Collected data entries
BEGIN
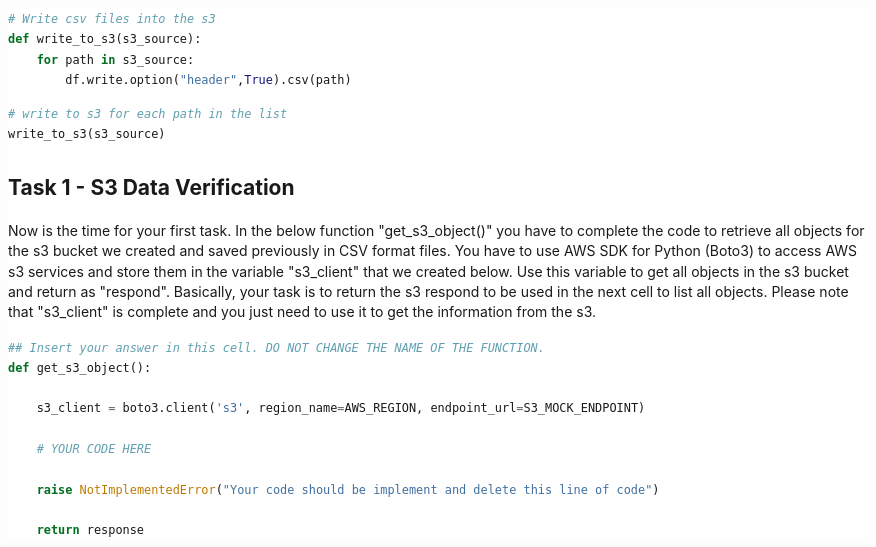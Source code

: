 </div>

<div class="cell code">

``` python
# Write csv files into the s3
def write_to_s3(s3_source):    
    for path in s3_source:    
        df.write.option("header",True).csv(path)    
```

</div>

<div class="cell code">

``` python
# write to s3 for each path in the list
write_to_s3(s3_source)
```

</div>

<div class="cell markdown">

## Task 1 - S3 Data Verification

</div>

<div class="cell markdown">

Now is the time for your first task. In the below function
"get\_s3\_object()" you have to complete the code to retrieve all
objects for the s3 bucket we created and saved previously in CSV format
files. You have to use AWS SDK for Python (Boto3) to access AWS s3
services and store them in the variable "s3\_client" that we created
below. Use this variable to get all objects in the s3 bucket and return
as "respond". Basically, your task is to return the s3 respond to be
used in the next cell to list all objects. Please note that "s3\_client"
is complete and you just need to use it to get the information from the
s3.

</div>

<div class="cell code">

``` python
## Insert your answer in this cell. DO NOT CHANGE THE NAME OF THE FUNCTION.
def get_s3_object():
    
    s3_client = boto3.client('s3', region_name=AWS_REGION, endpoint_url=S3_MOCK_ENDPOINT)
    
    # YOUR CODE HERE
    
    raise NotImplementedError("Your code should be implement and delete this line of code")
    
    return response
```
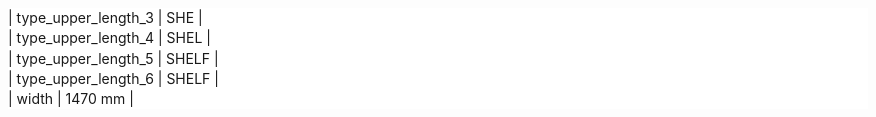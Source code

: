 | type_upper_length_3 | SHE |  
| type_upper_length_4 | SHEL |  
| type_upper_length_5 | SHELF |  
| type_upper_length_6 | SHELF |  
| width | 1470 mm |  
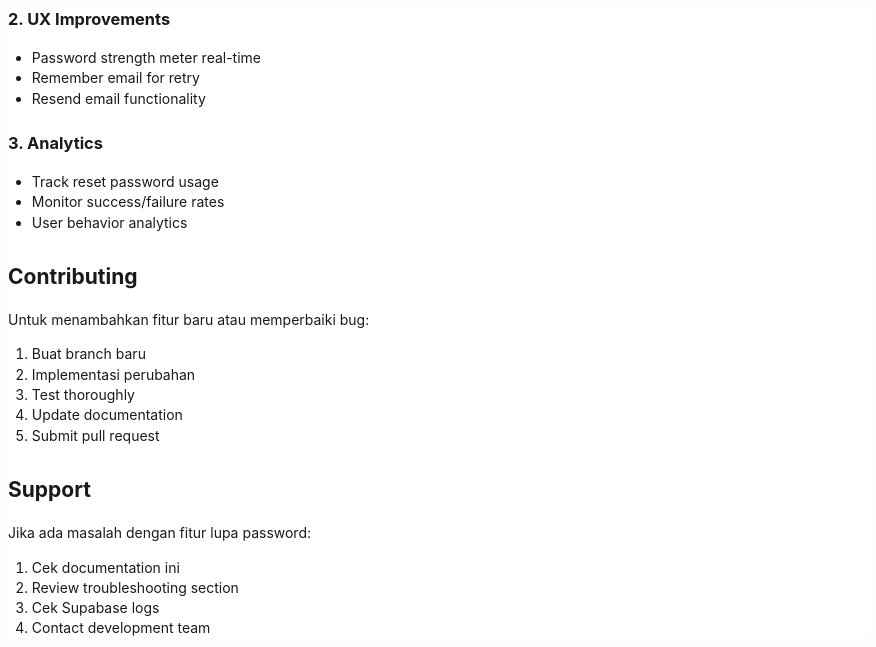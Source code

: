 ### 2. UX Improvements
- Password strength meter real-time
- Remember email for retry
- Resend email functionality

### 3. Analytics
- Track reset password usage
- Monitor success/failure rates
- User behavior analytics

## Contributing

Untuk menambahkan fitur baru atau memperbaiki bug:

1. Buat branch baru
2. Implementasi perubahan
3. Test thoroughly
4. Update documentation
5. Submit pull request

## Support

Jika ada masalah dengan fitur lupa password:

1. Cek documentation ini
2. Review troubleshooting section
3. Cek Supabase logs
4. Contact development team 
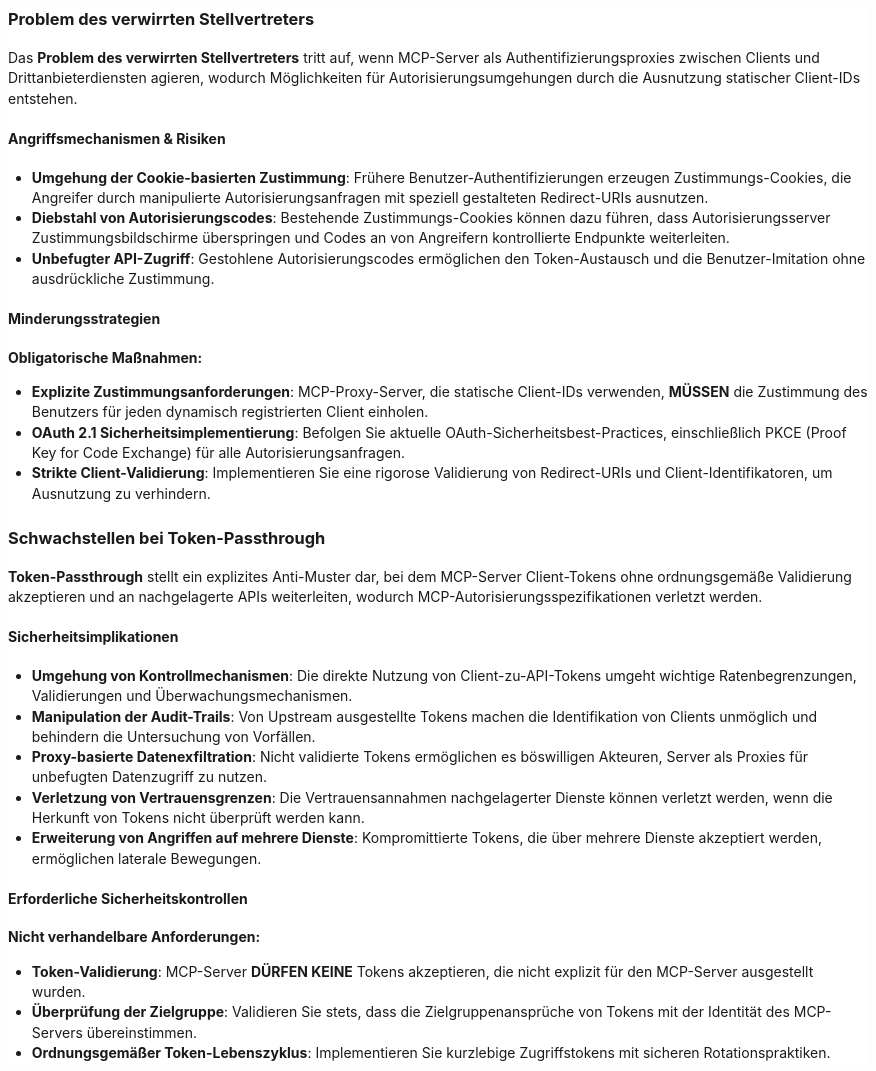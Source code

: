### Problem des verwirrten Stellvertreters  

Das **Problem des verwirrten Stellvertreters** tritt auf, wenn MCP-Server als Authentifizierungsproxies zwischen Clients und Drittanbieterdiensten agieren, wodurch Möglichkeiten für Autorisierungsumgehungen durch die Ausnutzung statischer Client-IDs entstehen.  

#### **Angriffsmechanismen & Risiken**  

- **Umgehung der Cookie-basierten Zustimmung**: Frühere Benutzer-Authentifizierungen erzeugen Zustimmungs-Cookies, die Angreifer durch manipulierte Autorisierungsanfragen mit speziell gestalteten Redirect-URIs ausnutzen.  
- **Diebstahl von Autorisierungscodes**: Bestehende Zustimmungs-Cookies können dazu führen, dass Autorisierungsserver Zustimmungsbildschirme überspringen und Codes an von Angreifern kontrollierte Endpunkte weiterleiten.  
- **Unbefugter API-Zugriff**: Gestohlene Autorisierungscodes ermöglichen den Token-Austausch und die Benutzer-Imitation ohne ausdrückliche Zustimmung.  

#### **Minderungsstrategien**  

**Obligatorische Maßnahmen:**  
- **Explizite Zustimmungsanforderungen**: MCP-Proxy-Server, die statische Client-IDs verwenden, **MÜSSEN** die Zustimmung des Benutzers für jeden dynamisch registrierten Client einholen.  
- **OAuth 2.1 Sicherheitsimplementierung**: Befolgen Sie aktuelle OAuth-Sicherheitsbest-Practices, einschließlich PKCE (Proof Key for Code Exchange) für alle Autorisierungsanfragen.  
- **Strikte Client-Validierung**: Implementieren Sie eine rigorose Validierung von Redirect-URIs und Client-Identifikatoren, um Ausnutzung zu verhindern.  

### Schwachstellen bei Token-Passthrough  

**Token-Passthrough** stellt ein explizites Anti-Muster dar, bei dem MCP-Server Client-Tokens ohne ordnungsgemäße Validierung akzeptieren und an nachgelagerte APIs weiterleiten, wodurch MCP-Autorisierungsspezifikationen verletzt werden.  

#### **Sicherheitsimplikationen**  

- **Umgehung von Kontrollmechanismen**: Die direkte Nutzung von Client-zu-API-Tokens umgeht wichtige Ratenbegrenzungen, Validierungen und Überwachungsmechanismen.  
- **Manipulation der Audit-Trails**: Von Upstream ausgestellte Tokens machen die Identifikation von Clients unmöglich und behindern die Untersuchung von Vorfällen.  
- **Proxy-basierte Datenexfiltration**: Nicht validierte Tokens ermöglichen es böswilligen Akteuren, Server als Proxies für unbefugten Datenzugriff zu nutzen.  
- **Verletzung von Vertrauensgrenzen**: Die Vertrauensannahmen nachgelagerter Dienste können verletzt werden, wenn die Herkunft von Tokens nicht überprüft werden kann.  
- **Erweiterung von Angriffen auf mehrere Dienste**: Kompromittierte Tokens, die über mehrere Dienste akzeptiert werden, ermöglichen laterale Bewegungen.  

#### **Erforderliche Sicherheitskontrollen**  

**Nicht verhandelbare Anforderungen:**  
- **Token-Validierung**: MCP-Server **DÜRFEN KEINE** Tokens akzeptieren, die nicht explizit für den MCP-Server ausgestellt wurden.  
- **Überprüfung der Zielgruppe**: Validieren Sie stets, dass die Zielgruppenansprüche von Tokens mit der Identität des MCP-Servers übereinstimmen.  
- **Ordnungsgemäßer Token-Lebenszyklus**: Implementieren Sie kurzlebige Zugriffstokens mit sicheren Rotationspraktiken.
END
• **YOUR TASK**: Leave out any pictures, please, and quote only the lines from the top of the data through the line that contains "files. You have".

• **SOLUTION**:
Source code

: </div>

<div class="cell code">

``` python
# Write csv files into the s3
def write_to_s3(s3_source):    
    for path in s3_source:    
        df.write.option("header",True).csv(path)    
```

</div>

<div class="cell code">

``` python
# write to s3 for each path in the list
write_to_s3(s3_source)
```

</div>

<div class="cell markdown">

## Task 1 - S3 Data Verification

</div>

<div class="cell markdown">

Now is the time for your first task. In the below function
"get\_s3\_object()" you have to complete the code to retrieve all
objects for the s3 bucket we created and saved previously in CSV format
files. You have to use AWS SDK for Python (Boto3) to access AWS s3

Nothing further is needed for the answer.